“There’s no path until you walk it.” – Ethan Hawke
“Most people don’t spend a lot of time thinking about poetry. Right? They have a life to live, and they’re not really that concerned with Allen Ginsberg’s poems or anybody’s poems, until their father dies, they go to a funeral, you lose a child, somebody breaks your heart, they don’t love you anymore, and all of a sudden, you’re desperate for making sense out of this life, and, “Has anybody ever felt this bad before? How did they come out of this cloud?” Or the inverse — something great. You meet somebody and your heart explodes. You love them so much, you can’t even see straight. You know, you’re dizzy. “Did anybody feel like this before? What is happening to me?” And that’s when art’s not a luxury, it’s actually sustenance.”
There are so many wonderful and great artists out there. That includes you. Sometimes people won’t appreciate your work the way you’d like them to. But that’s not because your work is bad. They are just not feeling or seeing what they should at that moment.
That’s why you keep creating. Not all of your work will speak to everyone all time. Some of your work will speak to some of the people every now and then. Accept that and keep moving forward.
“To express ourselves, we have to no know ourselves. To know ourselves, we have to express ourselves.”
When you don’t know where to begin, just start anywhere.
“There’s no path until you walk it.”
When it comes to your creative journey, do what you have to do. Allow the paintbrush to flow. Allow your fingers to flow over the keys of the piano or the typewriter.
After every piece you create, you discover a piece of yourself. The more you know yourself, the more you’ll come to realise what it is you want to create, what it is you want to share with the world.
“The pull of habit is so huge, and that’s what makes kids so beautifully creative, is that they don’t have any habits, and they don’t care if they’re any good or not, right? They’re not building a sandcastle going, “I think I’m going to be a really good sandcastle builder.” They just throw themselves at whatever project you put in front of them – dancing, doing a painting, building something: any opportunity they have, they try to use it to impress upon you their individuality. It’s so beautiful.”
There’s no worry about, “I won’t be good enough”. Kids just simply create. They allow their ‘right-brain’ full control of their creative work. There’s no judgement. There’s just imagination and creative fun.

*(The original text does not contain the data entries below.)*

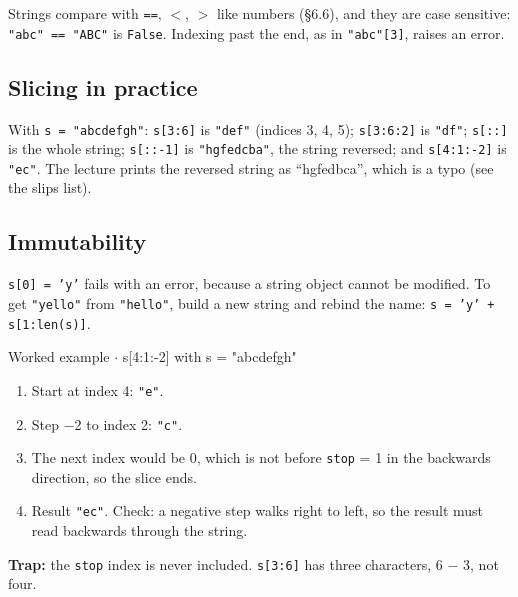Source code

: \documentclass[11pt]{article}
\begin{document}
\begin{keepsection}
Strings compare with \texttt{==}, \texttt{\ensuremath{<}}, \texttt{\ensuremath{>}} like numbers (§6.6), and they are case sensitive: \texttt{"abc" == "ABC"} is \texttt{False}. Indexing past the end, as in \texttt{"abc"[3]}, raises an error.

\begin{keepsection}
\subsection{Slicing in practice}

With \texttt{s = "abcdefgh"}: \texttt{s[3:6]} is \texttt{"def"} (indices 3, 4, 5); \texttt{s[3:6:2]} is \texttt{"df"}; \texttt{s[::]} is the whole string; \texttt{s[::-1]} is \texttt{"hgfedcba"}, the string reversed; and \texttt{s[4:1:-2]} is \texttt{"ec"}. The lecture prints the reversed string as “hgfedbca”, which is a typo (see the slips list).
\end{keepsection}

\begin{keepsection}
\subsection{Immutability}

\texttt{s[0] = 'y'} fails with an error, because a string object cannot be modified. To get \texttt{"yello"} from \texttt{"hello"}, build a new string and rebind the name: \texttt{s = 'y' + s[1:len(s)]}.

\begin{workedbox}{Worked example \ensuremath{\cdot} s[4:1:-2] with s = "abcdefgh"}
\begin{enumerate}
\item Start at index 4: \texttt{"e"}.
\item Step \ensuremath{-}2 to index 2: \texttt{"c"}.
\item The next index would be 0, which is not before \texttt{stop} = 1 in the backwards direction, so the slice ends.
\item Result \texttt{"ec"}. Check: a negative step walks right to left, so the result must read backwards through the string.
\end{enumerate}
\end{workedbox}

\begin{notebox}\textbf{Trap:} the \texttt{stop} index is never included. \texttt{s[3:6]} has three characters, 6 \ensuremath{-} 3, not four.\end{notebox}


\end{keepsection}
\end{keepsection}
\end{document}
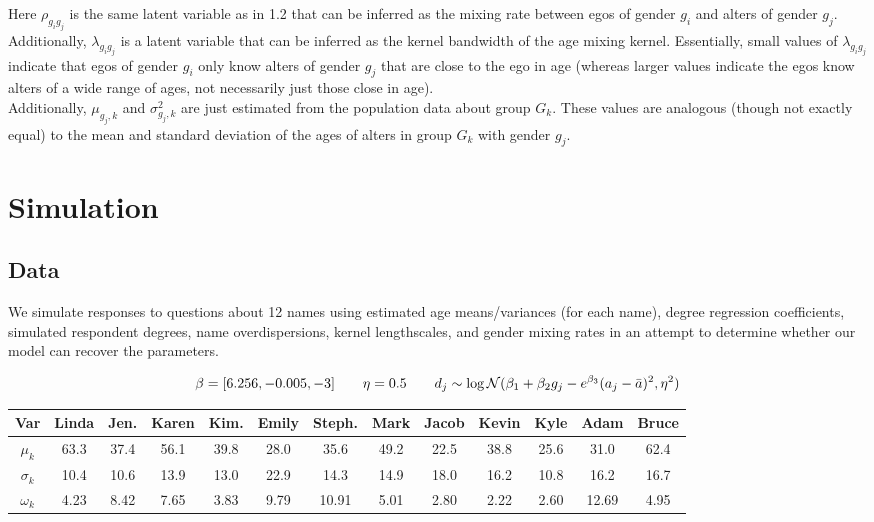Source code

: \documentclass[12pt]{article}
\begin{document}
\noindent Here $\rho_{g_ig_j}$ is the same latent variable as in 1.2 that can be inferred as the mixing rate between egos of gender $g_i$ and alters of gender $g_j$. Additionally, $\lambda_{g_ig_j}$ is a latent variable that can be inferred as the kernel bandwidth of the age mixing kernel. Essentially, small values of $\lambda_{g_ig_j}$ indicate that egos of gender $g_i$ only know alters of gender $g_j$ that are close to the ego in age (whereas larger values indicate the egos know alters of a wide range of ages, not necessarily just those close in age).\\

\noindent Additionally, $\mu_{g_j,k}$ and $\sigma_{g_j,k}^2$ are just estimated from the population data about group $G_k$. These values are analogous (though not exactly equal) to the mean and standard deviation of the ages of alters in group $G_k$ with gender $g_j$.


\pagebreak
\section{Simulation}
\subsection{Data}
We simulate responses to questions about 12 names using estimated age means/variances (for each name), degree regression coefficients, simulated respondent degrees, name overdispersions, kernel lengthscales, and gender mixing rates in an attempt to determine whether our model can recover the parameters. 

$$
\beta = [6.256, -0.005, -3] 
\hspace{20 pt}
\eta = 0.5 
\hspace{20 pt}
d_j \sim \log\mathcal{N}(\beta_1 + \beta_2 g_j - e^{\beta_3} (a_j - \bar{a})^2, \eta^2)
$$

\noindent \begin{tabular}{c | cccccccccccc} 
Var & Linda & Jen. & Karen & Kim. & Emily & Steph. & Mark & Jacob & Kevin & Kyle & Adam & Bruce \\
\hline
$\mu_k$ & 63.3 & 37.4 & 56.1 & 39.8 & 28.0 & 35.6 & 49.2 & 22.5 & 38.8  & 25.6 & 31.0 & 62.4 \\
$\sigma_k$ & 10.4 & 10.6 & 13.9 & 13.0 & 22.9 & 14.3 & 14.9 & 18.0 & 16.2 & 10.8 & 16.2 & 16.7  \\
$\omega_k$ & 4.23 & 8.42 & 7.65 & 3.83 & 9.79 & 10.91 & 5.01 & 2.80 & 2.22 & 2.60 & 12.69 & 4.95  \\
\end{tabular}\\
\end{document}
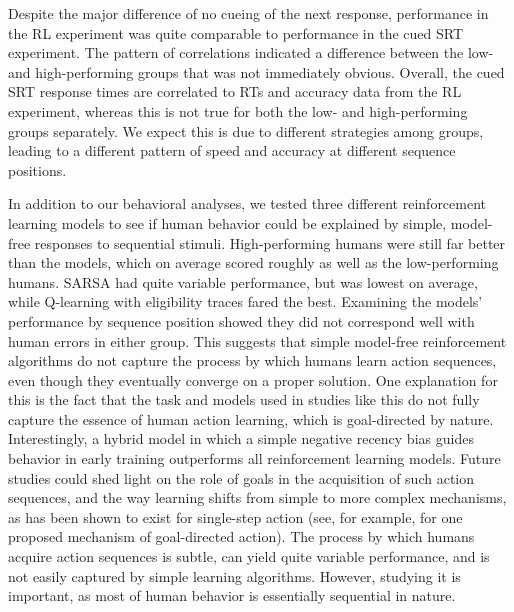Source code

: \documentclass[man,floatsintext]{apa6}
\begin{document}
Despite the major difference of no cueing of the next response, performance in the RL experiment was quite comparable to performance in the cued SRT experiment. The pattern of correlations indicated a difference between the low- and high-performing groups that was not immediately obvious. Overall, the cued SRT response times are correlated to RTs and accuracy data from the RL experiment, whereas this is not true for both the low- and high-performing groups separately. We expect this is due to different strategies among groups, leading to a different pattern of speed and accuracy at different sequence positions. 

In addition to our behavioral analyses, we tested three different reinforcement learning models to see if human behavior could be explained by simple, model-free responses to sequential stimuli. High-performing humans were still far better than the models, which on average scored roughly as well as the low-performing humans. SARSA had quite variable performance, but was lowest on average, while Q-learning with eligibility traces fared the best. Examining the models' performance by sequence position showed they did not correspond well with human errors in either group. This suggests that simple model-free reinforcement algorithms do not capture the process by which humans learn action sequences, even though they eventually converge on a proper solution. One explanation for this is the fact that the task and models used in studies like this do not fully capture the essence of human action learning, which is goal-directed by nature. Interestingly, a hybrid model in which a simple negative recency bias guides behavior in early training outperforms all reinforcement learning models. Future studies could shed light on the role of goals in the acquisition of such action sequences, and the way learning shifts from simple to more complex mechanisms, as has been shown to exist for single-step action (see, for example,  for one proposed mechanism of goal-directed action).  The process by which humans acquire action sequences is subtle, can yield quite variable performance, and is not easily captured by simple learning algorithms. However, studying it is important, as most of human behavior is essentially sequential in nature.





\end{document}
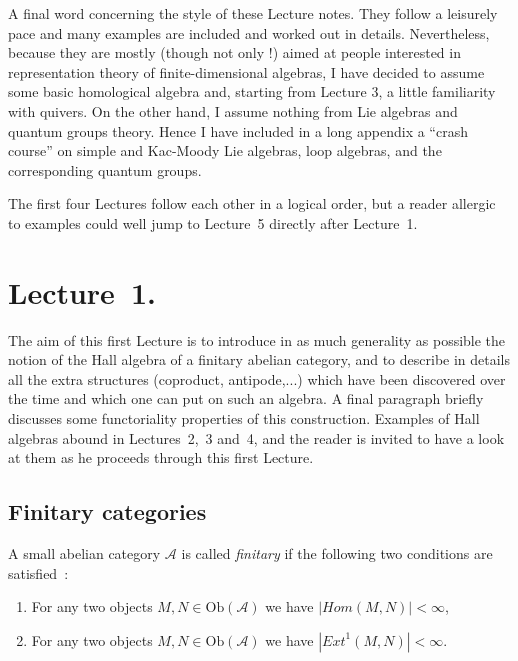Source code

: \documentclass[a4paper,10pt]{amsart}
\numberwithin{equation}{section}
\begin{document}
\vspace{.3in}

A final word concerning the style of these Lecture notes. They follow a leisurely pace and many examples are included and worked out in details. Nevertheless, because they are mostly (though not only !) aimed at people interested in representation theory of finite-dimensional algebras, I have decided to assume some basic homological algebra and, starting from Lecture 3, a little familiarity with quivers. On the other hand, I assume nothing from Lie algebras and quantum groups theory. Hence I have included in a long appendix a ``crash course'' on simple and Kac-Moody Lie algebras, loop algebras, and the corresponding quantum groups.

The first four Lectures follow each other in a logical order, but a reader allergic to examples could well jump to Lecture~5 directly after Lecture~1.

\newpage

\section{Lecture~1.}

\setcounter{section}{1}

\vspace{.2in}

The aim of this first Lecture is to introduce in as much generality as possible the notion of the Hall algebra of a finitary abelian category, and to describe in details all the extra structures (coproduct, antipode,...) which have been discovered over the time and which one can put on such an algebra. A final paragraph briefly discusses some functoriality properties of this construction. Examples of Hall algebras abound in Lectures~2,~3 and~4, and the reader is invited to have a look at them as he proceeds through this first Lecture.

\vspace{.15in}

\subsection{Finitary categories}

\vspace{.15in}

A small abelian category $\mathcal{A}$ is called \textit{finitary} if the following two conditions are satisfied~:
\begin{enumerate}
\item[i)] For any two objects $M,N \in \text{Ob}(\mathcal{A})$ we have $|{Hom}(M,N)| < \infty$,
\item[ii)]For any two objects $M,N \in \text{Ob}(\mathcal{A})$ we have $|{Ext}^1(M,N)| < \infty$.
\end{enumerate}
\end{document}
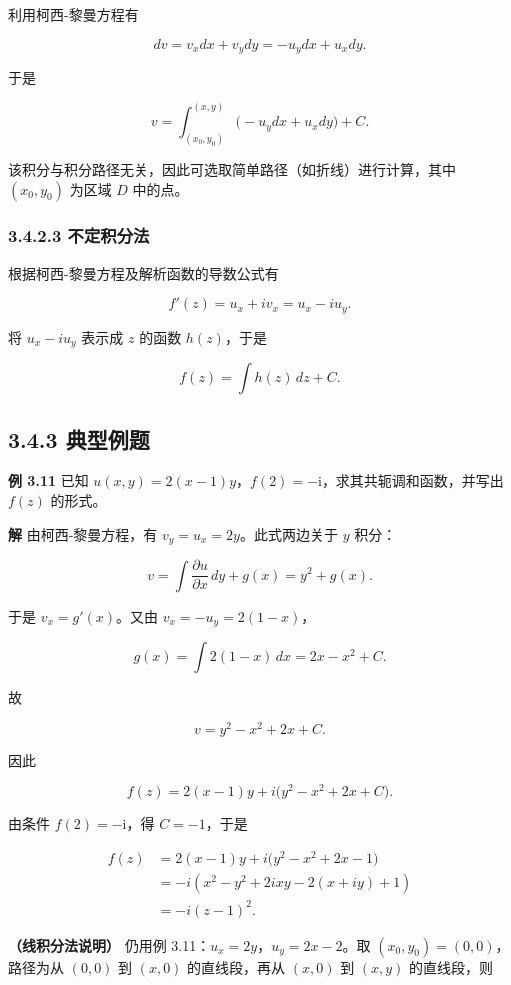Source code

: 利用柯西-黎曼方程有

\[
dv=v_x dx+v_y dy=-u_y dx+u_x dy .
\]

于是

\[
v=\int_{(x_0,y_0)}^{(x,y)}\bigl(-u_y dx+u_x dy\bigr)+C .
\]

该积分与积分路径无关，因此可选取简单路径（如折线）进行计算，其中
\((x_0,y_0)\) 为区域 \(D\) 中的点。

\subsubsection{3.4.2.3 不定积分法}\label{ux4e0dux5b9aux79efux5206ux6cd5}

根据柯西-黎曼方程及解析函数的导数公式有

\[
f'(z)=u_x+iv_x=u_x-iu_y .
\]

将 \(u_x-iu_y\) 表示成 \(z\) 的函数 \(h(z)\)，于是

\[
f(z)=\int h(z)\,dz+C .
\]

\subsection{3.4.3 典型例题}\label{ux5178ux578bux4f8bux9898-1}

\textbf{例 3.11} 已知
\(u(x,y)=2(x-1)y\)，\(f(2)=-\mathrm{i}\)，求其共轭调和函数，并写出
\(f(z)\) 的形式。

\textbf{解} 由柯西-黎曼方程，有 \(v_y=u_x=2y\)。此式两边关于 \(y\)
积分：

\[
v=\int\frac{\partial u}{\partial x}\,dy+g(x)=y^2+g(x).
\]

于是 \(v_x=g'(x)\)。又由 \(v_x=-u_y=2(1-x)\)，

\[
g(x)=\int2(1-x)\,dx=2x-x^2+C .
\]

故

\[
v=y^2-x^2+2x+C .
\]

因此

\[
f(z)=2(x-1)y+i\bigl(y^2-x^2+2x+C\bigr).
\]

由条件 \(f(2)=-\mathrm{i}\)，得 \(C=-1\)，于是

\[
\begin{aligned}
f(z)&=2(x-1)y+i\bigl(y^2-x^2+2x-1\bigr)\\
&=-i(x^2-y^2+2ixy-2(x+iy)+1)\\
&=-i(z-1)^2 .
\end{aligned}
\]

\textbf{（线积分法说明）} 仍用例 3.11：\(u_x=2y\)，\(u_y=2x-2\)。取
\((x_0,y_0)=(0,0)\)，路径为从 \((0,0)\) 到 \((x,0)\) 的直线段，再从
\((x,0)\) 到 \((x,y)\) 的直线段，则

When you are busy with your creative work. Be like a child. Allow your work to become an extension of you. When you’re busy creating, you need to block out all of the criticising voices inside your head. You need to be in your creative headspace and just do the work you can do so well. You need to allow yourself to create whatever it is you want. Don’t be overconfident, but also don’t criticise yourself too harshly. Accept that you’ve done the best you can at this time and just let it be.
“It’s a thing that worries me sometimes whenever you talk about creativity, because it can have this kind of feel that it’s just nice, you know, or it’s warm or it’s something pleasant. It’s not. It’s vital. It’s the way we heal each other. In singing our song, in telling our story, in inviting you to say, “Hey, listen to me, and I’ll listen to you,” we’re starting a dialogue. And when you do that, this healing happens, and we come out of our corners, and we start to witness each other’s common humanity. We start to assert it. And when we do that, really good things happen.”